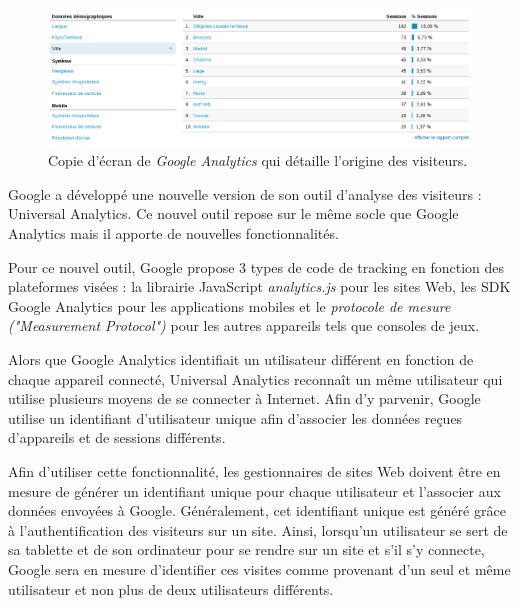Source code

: \begin{figure}[!h]
	\centering
	\includegraphics[scale=0.36]{figures/Google_Analytics_2.png}
	\caption{\label{Google_Analytics_2}Copie d'écran de \textit{Google Analytics} qui détaille l'origine des visiteurs.}
\end{figure}

Google a développé une nouvelle version de son outil d'analyse des visiteurs : Universal Analytics. Ce nouvel outil repose sur le même socle que Google Analytics mais il apporte de nouvelles fonctionnalités.
\newline
\newpage

Pour ce nouvel outil, Google propose 3 types de code de tracking en fonction des plateformes visées : la librairie JavaScript \textit{analytics.js} pour les sites Web, les SDK Google Analytics pour les applications mobiles et le \textit{protocole de mesure ("Measurement Protocol")} pour les autres appareils tels que consoles de jeux.%
\newline

Alors que Google Analytics identifiait un utilisateur différent en fonction de chaque appareil connecté, Universal Analytics reconnaît un même utilisateur qui utilise plusieurs moyens de se connecter à Internet. Afin d'y parvenir, Google utilise un identifiant d'utilisateur unique afin d'associer les données reçues d'appareils et de sessions différents.
\newline

Afin d'utiliser cette fonctionnalité, les gestionnaires de sites Web doivent être en mesure de générer un identifiant unique pour chaque utilisateur et l'associer aux données envoyées à Google. Généralement, cet identifiant unique est généré grâce à l'authentification des visiteurs sur un site. Ainsi, lorsqu'un utilisateur se sert de sa tablette et de son ordinateur pour se rendre sur un site et s'il s'y connecte, Google sera en mesure d'identifier ces visites comme provenant d'un seul et même utilisateur et non plus de deux utilisateurs différents.
\newline

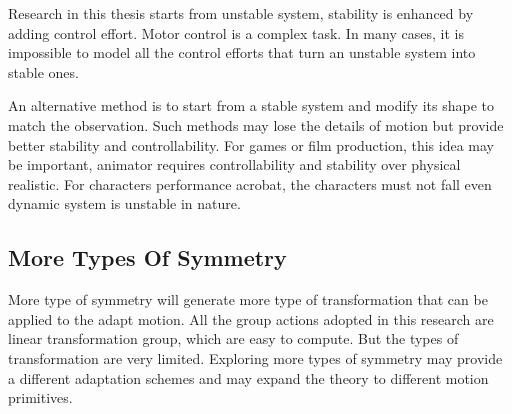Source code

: Research in this thesis starts from unstable system,  stability is enhanced by adding control effort.
Motor control is a complex task. 
In many cases, it is impossible to model all the control efforts that turn an unstable system into stable ones.


An alternative method is to start from a stable system and modify its shape to match the observation.
Such methods may lose the details of motion but provide better stability and controllability. 
For games or film production, this idea may be important, animator requires controllability and stability over physical realistic.
For characters performance acrobat, the characters must not fall even dynamic system is unstable in nature.




\subsection{More Types Of Symmetry}
More type of symmetry will generate more type of transformation that can be applied  to the adapt motion.
All the group actions adopted in this research are linear transformation group, which are easy to compute.
But the types of transformation are very limited.
Exploring more types of symmetry may provide a different adaptation schemes and may expand the theory to different motion primitives.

----

◆ **Exercise requirements**
Write down the full listing above exactly as it is, except for any images.

◆ **Task response**
Source code

: \begin{figure}[!h]
	\centering
	\includegraphics[scale=0.36]{figures/Google_Analytics_2.png}
	\caption{\label{Google_Analytics_2}Copie d'écran de \textit{Google Analytics} qui détaille l'origine des visiteurs.}
\end{figure}

Google a développé une nouvelle version de son outil d'analyse des visiteurs : Universal Analytics. Ce nouvel outil repose sur le même socle que Google Analytics mais il apporte de nouvelles fonctionnalités.
\newline
\newpage

Pour ce nouvel outil, Google propose 3 types de code de tracking en fonction des plateformes visées : la librairie JavaScript \textit{analytics.js} pour les sites Web, les SDK Google Analytics pour les applications mobiles et le \textit{protocole de mesure ("Measurement Protocol")} pour les autres appareils tels que consoles de jeux.%
\newline

Alors que Google Analytics identifiait un utilisateur différent en fonction de chaque appareil connecté, Universal Analytics reconnaît un même utilisateur qui utilise plusieurs moyens de se connecter à Internet. Afin d'y parvenir, Google utilise un identifiant d'utilisateur unique afin d'associer les données reçues d'appareils et de sessions différents.
\newline

Afin d'utiliser cette fonctionnalité, les gestionnaires de sites Web doivent être en mesure de générer un identifiant unique pour chaque utilisateur et l'associer aux données envoyées à Google. Généralement, cet identifiant unique est généré grâce à l'authentification des visiteurs sur un site. Ainsi, lorsqu'un utilisateur se sert de sa tablette et de son ordinateur pour se rendre sur un site et s'il s'y connecte, Google sera en mesure d'identifier ces visites comme provenant d'un seul et même utilisateur et non plus de deux utilisateurs différents.
\newline

Source code

: Research in this thesis starts from unstable system,  stability is enhanced by adding control effort.
Motor control is a complex task. 
In many cases, it is impossible to model all the control efforts that turn an unstable system into stable ones.


An alternative method is to start from a stable system and modify its shape to match the observation.
Such methods may lose the details of motion but provide better stability and controllability. 
For games or film production, this idea may be important, animator requires controllability and stability over physical realistic.
For characters performance acrobat, the characters must not fall even dynamic system is unstable in nature.




\subsection{More Types Of Symmetry}
More type of symmetry will generate more type of transformation that can be applied  to the adapt motion.
All the group actions adopted in this research are linear transformation group, which are easy to compute.
But the types of transformation are very limited.
Exploring more types of symmetry may provide a different adaptation schemes and may expand the theory to different motion primitives.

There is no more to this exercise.